Assigned task = Somewhere below is a line with "## Utvikling" and, later, a line with "for ekstra styling."; repeat those two lines and all the lines between them, exactly as they are.

Segment Open

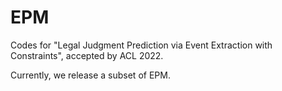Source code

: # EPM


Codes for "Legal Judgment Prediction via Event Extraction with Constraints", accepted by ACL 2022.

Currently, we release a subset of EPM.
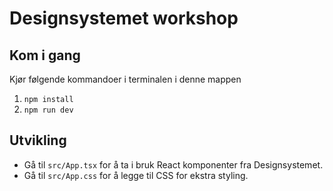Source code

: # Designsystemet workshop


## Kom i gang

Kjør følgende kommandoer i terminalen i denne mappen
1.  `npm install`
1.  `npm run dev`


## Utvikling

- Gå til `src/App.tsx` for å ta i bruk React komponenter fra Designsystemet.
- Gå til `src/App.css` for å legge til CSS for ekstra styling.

Segment Closed
Segment Open

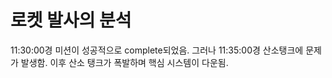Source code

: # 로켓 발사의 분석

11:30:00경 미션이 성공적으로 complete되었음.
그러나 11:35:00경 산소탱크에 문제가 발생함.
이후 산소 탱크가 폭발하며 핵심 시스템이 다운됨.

Segment Closed

Result of the exercise =
## Utvikling

- Gå til `src/App.tsx` for å ta i bruk React komponenter fra Designsystemet.
- Gå til `src/App.css` for å legge til CSS for ekstra styling.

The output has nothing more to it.